The origins of jiejing lie in Buddhist temples, where gardens were designed as meditative spaces, with a hint of geomancy. Early Buddhist temple gardens in Japan used shakkei as a way of teaching humility and the interconnectedness of all beings in a layered reality. Several Buddhist meditation practices (such as mettā or tonglen) start with a focus on oneself which is gradually expanded, layer by layer, to include the Earth, the whole universe, and all sentient beings. Similarly, a shakkei garden includes its human inhabitants and their gaze, drawing them from the cultivated foreground towards the focusing frame of the garden’s edge, and finally into the background — the wild, uncontrolled, borrowed scenery. Over the centuries the spiritual connotations faded, and shakkei became a design technique used to give the garden a painterly depth and let its edges humbly diffuse in the surroundings. Borrowed scenery gardens can be seen as miniatures of a botanically-inspired culture, with plants and humans as interconnected layers of a planetary ecology. Rather than seeing them as separate entities, we shift perspective and treat the cultures of plants and humans as a part of the same picture, where they complement and enrich each other.

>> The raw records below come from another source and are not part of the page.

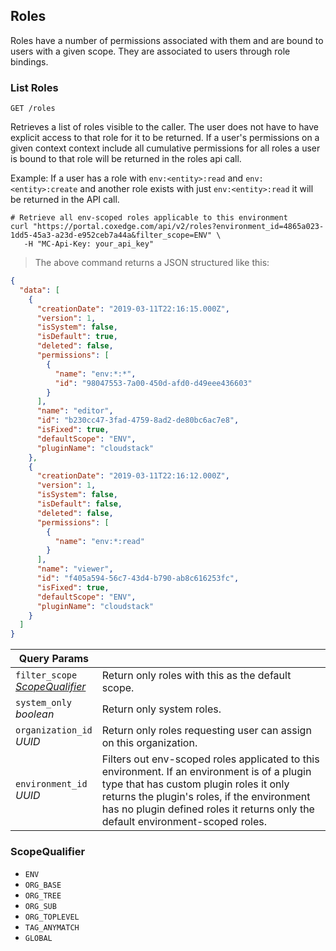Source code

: ## Roles

Roles have a number of permissions associated with them and are bound to users with a given scope. They are associated to users through role bindings.

### List Roles

`GET /roles`

Retrieves a list of roles visible to the caller. The user does not have to have explicit access to that role for it to be returned. If a user's permissions on a given context context include all cumulative permissions for all roles a user is bound to that role will be returned in the roles api call.

Example: If a user has a role with `env:<entity>:read` and `env:<entity>:create` and another role exists with just `env:<entity>:read` it will be returned in the API call.

```shell
# Retrieve all env-scoped roles applicable to this environment
curl "https://portal.coxedge.com/api/v2/roles?environment_id=4865a023-1dd5-45a3-a23d-e952ceb7a44a&filter_scope=ENV" \
   -H "MC-Api-Key: your_api_key"
```

> The above command returns a JSON structured like this:

```json
{
  "data": [
    {
      "creationDate": "2019-03-11T22:16:15.000Z",
      "version": 1,
      "isSystem": false,
      "isDefault": true,
      "deleted": false,
      "permissions": [
        {
          "name": "env:*:*",
          "id": "98047553-7a00-450d-afd0-d49eee436603"
        }
      ],
      "name": "editor",
      "id": "b230cc47-3fad-4759-8ad2-de80bc6ac7e8",
      "isFixed": true,
      "defaultScope": "ENV",
      "pluginName": "cloudstack"
    },
    {
      "creationDate": "2019-03-11T22:16:12.000Z",
      "version": 1,
      "isSystem": false,
      "isDefault": false,
      "deleted": false,
      "permissions": [
        {
          "name": "env:*:read"
        }
      ],
      "name": "viewer",
      "id": "f405a594-56c7-43d4-b790-ab8c616253fc",
      "isFixed": true,
      "defaultScope": "ENV",
      "pluginName": "cloudstack"
    }
  ]
}
```

| Query Params                                                          | &nbsp;                                                                                                                                                                                                                                                                   |
| --------------------------------------------------------------------- | ------------------------------------------------------------------------------------------------------------------------------------------------------------------------------------------------------------------------------------------------------------------------ |
| `filter_scope`<br/>_[ScopeQualifier](#administration-scopequalifier)_ | Return only roles with this as the default scope.                                                                                                                                                                                                                        |
| `system_only`<br/>_boolean_                                           | Return only system roles.                                                                                                                                                                                                                                                |
| `organization_id`<br/>_UUID_                                          | Return only roles requesting user can assign on this organization.                                                                                                                                                                                                       |
| `environment_id`<br/>_UUID_                                           | Filters out env-scoped roles applicated to this environment. If an environment is of a plugin type that has custom plugin roles it only returns the plugin's roles, if the environment has no plugin defined roles it returns only the default environment-scoped roles. |

### ScopeQualifier

- `ENV`
- `ORG_BASE`
- `ORG_TREE`
- `ORG_SUB`
- `ORG_TOPLEVEL`
- `TAG_ANYMATCH`
- `GLOBAL`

For planting ground is painting a landscape with living things and I hold that good gardening takes rank with bounds of the fine arts, so I hold that to plant well needs an artist of no mean capacity.
— Gertrude Jekyll

Viriditas and Thalience

The interconnectedness of the human and the vegetal has been a recurring, age-old theme in art, science and religion. Medieval healer and mystic Hildegard of Bingen wrote about plants radiating a greening life-force (Roth 2000), which she called viriditas. Any translation of viriditas into words and symbols would remain inadequate, but it is a phenomenon that can be viscerally experienced by most humans. Viriditas can be felt while walking through a lush forest, or picking leafy greens from a garden. It is the feeling of freshness and incomprehensible greenness, a quiet, elemental consciousness permeating all life. Sadly, the cultural values of our times seem to have strayed away from viriditas in favour of the active aspects of our animal attributes — speed, expansion, predation and consumption. The balance has tipped toward the bestial side of humanity at the expense of the vegetal. However, we can reacquaint ourselves with viriditas when we slow down, become still but acutely present, like a plant. We can witness viriditas in our own resilience, awareness, compassion and contemplation.

Most noble
 evergreen with your roots
 in the sun:
 you shine in the cloudless
 sky of a sphere no earthly
 eminence can grasp,
 enfolded in the clasp
 of ministries divine.
— Hildegard Von Bingen

While viriditas can be an experiential and spiritual muse of a vegetal human culture, for the analytically inclined a more empirical approach to the idea of vegetal sentience is needed (aside from the well-known psychedelic and shamanistic perspectives). Justifiably, before encouraging development of a vegetal mind in humans, we’d like to understand the plant’s point of view first, rather than modelling our human existence on an incomplete interpretation. We might want to engage with the botanical kingdom directly, and grasp how plants perceive and communicate. There are several examples from both mainstream and fringe science looking at plant perception, signalling and sentience. Daniel Chamovitz recently wrote about how plants experience and respond to the world (Chamovitz 2012). Plant neurobiology developed in the last decade as a scientific discipline researching plants’ signalling and adaptive behaviour (Barlow 2008). On the edges of scientific replicability, we find Clive Backster’s biocommunication experiments with a specimen of Dracena Massengeana connected to a polygraph (Backster 2003), or the imaginative crescographs by Jagdish Chandra Bose and Randall Fontes (Theroux 1997). These experiments look at plant growth and movement in response to external stimuli, and attempt to understand plant perception and communication.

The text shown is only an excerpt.